De todo su ser se desprendían copiosos rayos de luz, que bañaban el corto recinto de la choza, y eran tan potentes y fuertes que, según declaro la india Isabel, “eran como los del sol cuando está en el mediodía”, y sin embargo, no deslumbran, ni cansaban la vista de aquellos felices indígenas que contemplaban tan grande maravilla.
Bajo la influencia de estos inesperados resplandores, que trocaron las tinieblas de la noche con la claridad del día, el cacique volvió la cara, y al instante reconoció a la misma “Bella Mujer” (1) que meses antes había contemplado bajo las aguas de la plácida corriente en sus montañas, y cuyo recuerdo jamás había podido borrar de su memoria.
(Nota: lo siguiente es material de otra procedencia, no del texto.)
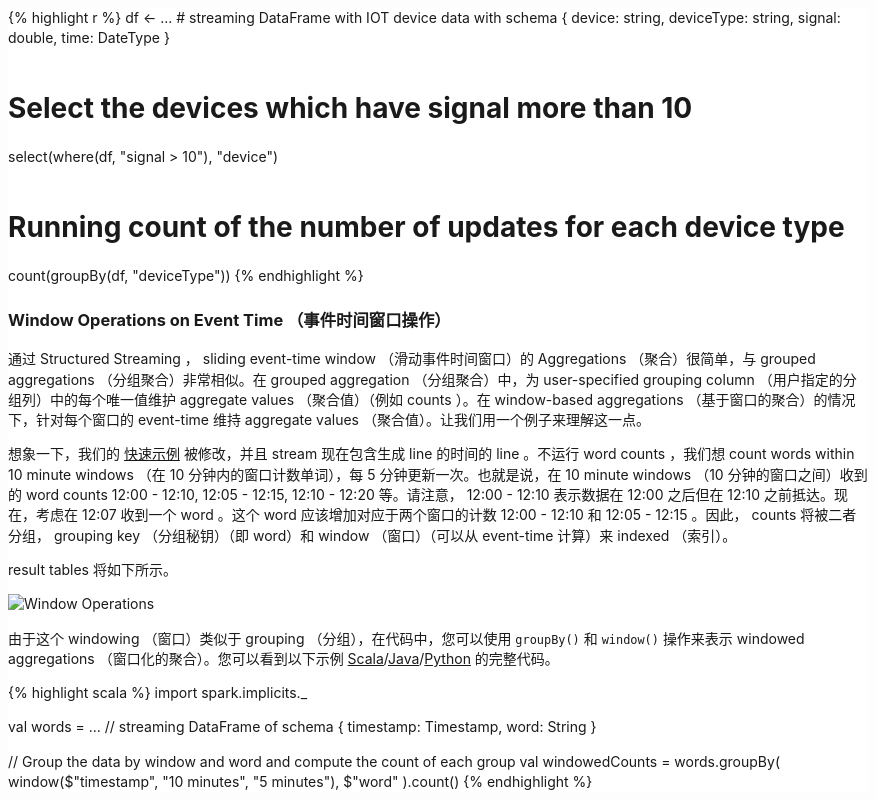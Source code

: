 {% highlight r %}
df <- ...  # streaming DataFrame with IOT device data with schema { device: string, deviceType: string, signal: double, time: DateType }

# Select the devices which have signal more than 10
select(where(df, "signal > 10"), "device")

# Running count of the number of updates for each device type
count(groupBy(df, "deviceType"))
{% endhighlight %}
</div>
</div>

### Window Operations on Event Time （事件时间窗口操作）
通过 Structured Streaming ， sliding event-time window （滑动事件时间窗口）的 Aggregations （聚合）很简单，与 grouped aggregations （分组聚合）非常相似。在 grouped aggregation （分组聚合）中，为 user-specified grouping column （用户指定的分组列）中的每个唯一值维护 aggregate values （聚合值）（例如 counts ）。在 window-based aggregations （基于窗口的聚合）的情况下，针对每个窗口的 event-time 维持 aggregate values （聚合值）。让我们用一个例子来理解这一点。

想象一下，我们的 [快速示例](#quick-example) 被修改，并且 stream 现在包含生成 line 的时间的 line 。不运行 word counts ，我们想 count words within 10 minute windows （在 10 分钟内的窗口计数单词），每 5 分钟更新一次。也就是说，在 10 minute windows （10 分钟的窗口之间）收到的 word counts 12:00 - 12:10, 12:05 - 12:15, 12:10 - 12:20 等。请注意， 12:00 - 12:10 表示数据在 12:00 之后但在 12:10 之前抵达。现在，考虑在 12:07 收到一个 word 。这个 word 应该增加对应于两个窗口的计数 12:00 - 12:10 和 12:05 - 12:15 。因此， counts 将被二者分组， grouping key （分组秘钥）（即 word）和 window （窗口）（可以从 event-time 计算）来 indexed （索引）。

result tables 将如下所示。

![Window Operations](img/structured-streaming-window.png)

由于这个 windowing （窗口）类似于 grouping （分组），在代码中，您可以使用 `groupBy()` 和 `window()` 操作来表示 windowed aggregations （窗口化的聚合）。您可以看到以下示例 [Scala]({{site.SPARK_GITHUB_URL}}/blob/v{{site.SPARK_VERSION_SHORT}}/examples/src/main/scala/org/apache/spark/examples/sql/streaming/StructuredNetworkWordCountWindowed.scala)/[Java]({{site.SPARK_GITHUB_URL}}/blob/v{{site.SPARK_VERSION_SHORT}}/examples/src/main/java/org/apache/spark/examples/sql/streaming/JavaStructuredNetworkWordCountWindowed.java)/[Python]({{site.SPARK_GITHUB_URL}}/blob/v{{site.SPARK_VERSION_SHORT}}/examples/src/main/python/sql/streaming/structured_network_wordcount_windowed.py) 的完整代码。 

<div class="codetabs">
<div data-lang="scala"  markdown="1">

{% highlight scala %}
import spark.implicits._

val words = ... // streaming DataFrame of schema { timestamp: Timestamp, word: String }

// Group the data by window and word and compute the count of each group
val windowedCounts = words.groupBy(
  window($"timestamp", "10 minutes", "5 minutes"),
  $"word"
).count()
{% endhighlight %}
Distintas a las del Cacique eran las emociones de las dos indias y del niño, quienes, rebosantes de satisfacción y contento, se deleitaban en contemplar a Aquella Criatura sin rival, alegría de los ángeles, encanto de los elegidos, espejo done se reflejan las infinitas perfecciones de la Divinidad.
El indio pensaría probablemente que la Gran Señora venia para reprocharle su mal proceder e impedirle la fuga. Pasaron unos segundos… el Cacique rompió el silencio y dirigiéndose a la Señora le dijo con enojo:
“¿Hasta cuándo me quieres perseguir? Bien te puedes volver, que ya no he de hacer más lo que me mandas; por Ti deje mis conucos y conveniencias y he venido aquí a pasar trabajos.”
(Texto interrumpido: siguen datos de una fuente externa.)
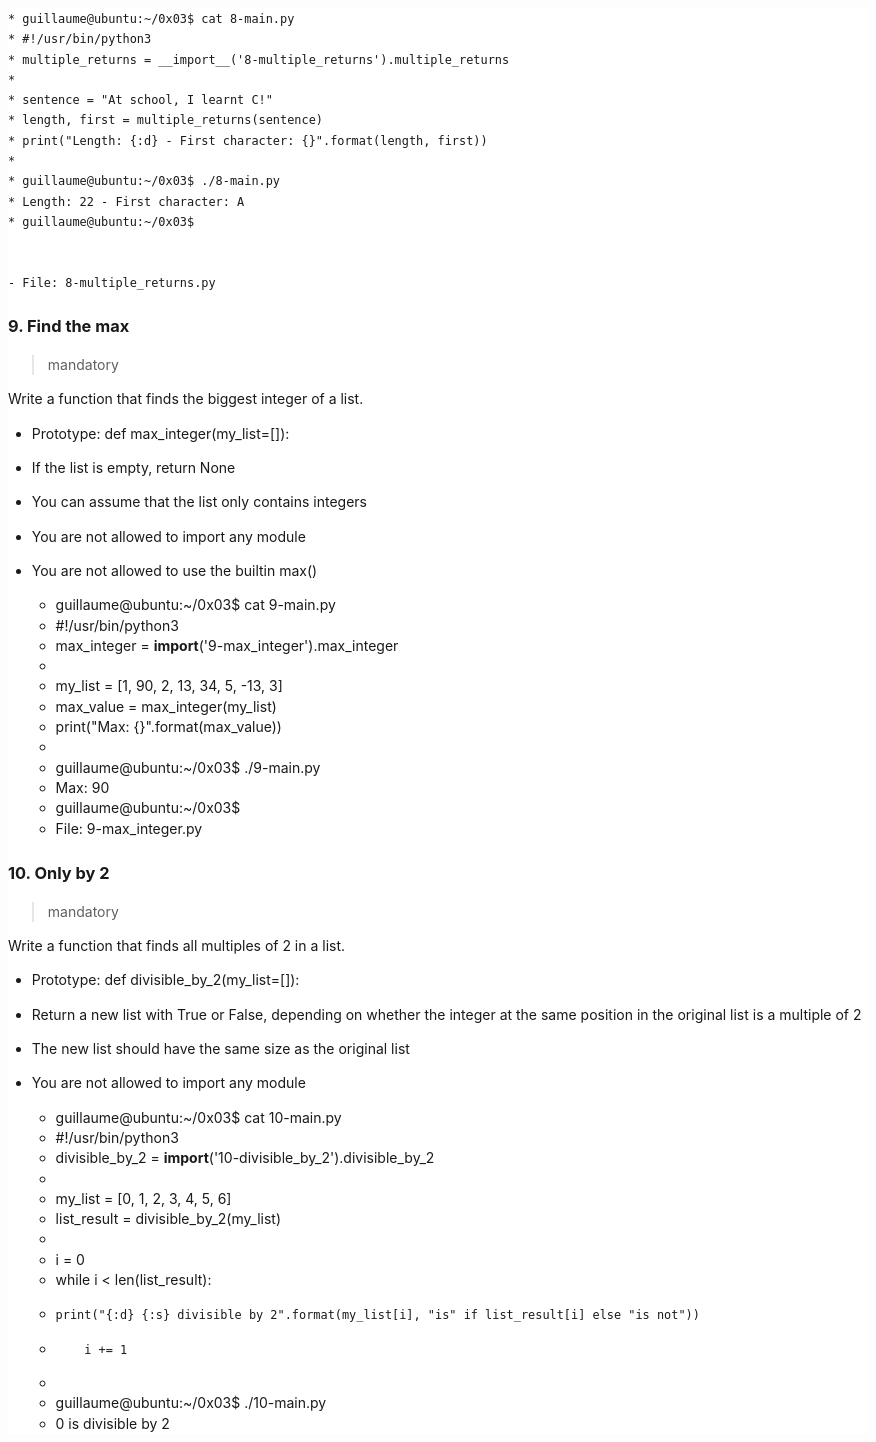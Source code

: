 	* guillaume@ubuntu:~/0x03$ cat 8-main.py
	* #!/usr/bin/python3
	* multiple_returns = __import__('8-multiple_returns').multiple_returns
	* 
	* sentence = "At school, I learnt C!"
	* length, first = multiple_returns(sentence)
	* print("Length: {:d} - First character: {}".format(length, first))
	* 
	* guillaume@ubuntu:~/0x03$ ./8-main.py
	* Length: 22 - First character: A
	* guillaume@ubuntu:~/0x03$


	- File: 8-multiple_returns.py



### 9. Find the max
> mandatory

Write a function that finds the biggest integer of a list.

 * Prototype: def max_integer(my_list=[]):
 * If the list is empty, return None
 * You can assume that the list only contains integers
 * You are not allowed to import any module
 * You are not allowed to use the builtin max()

	* guillaume@ubuntu:~/0x03$ cat 9-main.py
	* #!/usr/bin/python3
	* max_integer = __import__('9-max_integer').max_integer
	* 
	* my_list = [1, 90, 2, 13, 34, 5, -13, 3]
	* max_value = max_integer(my_list)
	* print("Max: {}".format(max_value))
	* 
	* guillaume@ubuntu:~/0x03$ ./9-main.py
	* Max: 90
	* guillaume@ubuntu:~/0x03$

	- File: 9-max_integer.py



### 10. Only by 2
> mandatory

Write a function that finds all multiples of 2 in a list.

 * Prototype: def divisible_by_2(my_list=[]):
 * Return a new list with True or False, depending on whether the integer at the same position in the original list is a multiple of 2
 * The new list should have the same size as the original list
 * You are not allowed to import any module

	* guillaume@ubuntu:~/0x03$ cat 10-main.py
	* #!/usr/bin/python3
	* divisible_by_2 = __import__('10-divisible_by_2').divisible_by_2
	* 
	* my_list = [0, 1, 2, 3, 4, 5, 6]
	* list_result = divisible_by_2(my_list)
	* 
	* i = 0
	* while i < len(list_result):
	*     print("{:d} {:s} divisible by 2".format(my_list[i], "is" if list_result[i] else "is not"))
	*         i += 1
	* 
	* guillaume@ubuntu:~/0x03$ ./10-main.py
	* 0 is divisible by 2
Estas palabras inconsideradas e irrespetuosas mortificaron en gran manera a la mujer del Cacique, la cual riñó a su marido diciendo: “No hables así con la Bella Mujer, no tengas tan mal corazón.”
El Cacique, montando en cólera y encendido en rabia, no pudo por más tiempo soportar la presencia de la Divina Señora, que permanecía en el umbral, dirigiéndole mirada tan tierna y cariñosa, que era capaz de rendir al corazón más duro y empedernido; desesperado, da un salto fuera de la barbacoa, coge el arco de la pared, tembloroso saca del carcaj una puntiaguda flecha, con la torcida intención de amenazar con ella a la Señora, llegando su locura hasta decirle: “¡Con matarte me dejarás!”
En este preciso instante la excelsa Señora entro en la choza, sonriente y serena, más hermosa y resplandeciente que el sol y más bella que la luna en su esplendor; se adelantó y se acercó al Cacique, el cual, al imperio y respeto de tanta majestad y grandeza o porque le estrechará de modo que no tuvo lugar para el tiro, rindió las armas y arrojo el arco contra el suelo.
Con todo, se lanza aún sobre la Soberana Señora para asirla de los brazos y echarla fuera…, extiende ligero las manos… y veloz hace el movimiento para agarrar a la Santísima Virgen…; pero en ese preciso instante la celestial visión desaparece repentinamente y lóbregas tinieblas suceden a la vivida luz que había iluminado el bohío, teatro de tan grande maravilla; solamente se percibía el pálido resplandor del fogón que proyectaba la negra silueta del Cacique sobre la pared.
Las dos indias y el niño sintieron acerba pena por la pésima conducta del indio y por la desaparición de la Bella Mujer cuya vista había sido para ellos en extremo dulce y embelesadora. La buena mujer del Cacique riñó nuevamente a su marido, reprochándole su torpe e inconsiderado proceder para con la Soberana Señora.
El Cacique, fuera de sí y mudo de terror, permaneció largo rato inmóvil, con los brazos extendidos y entrelazados, en la misma posición en que quedaron cuando hizo ademán se asir a la Virgen. Tenía una mano abierta y la otra cerrada, que apretaba cuanto podía, pues algo tenía en ella; y en su corto sentir creía que era la “Bella Mujer” a quien había atrapado.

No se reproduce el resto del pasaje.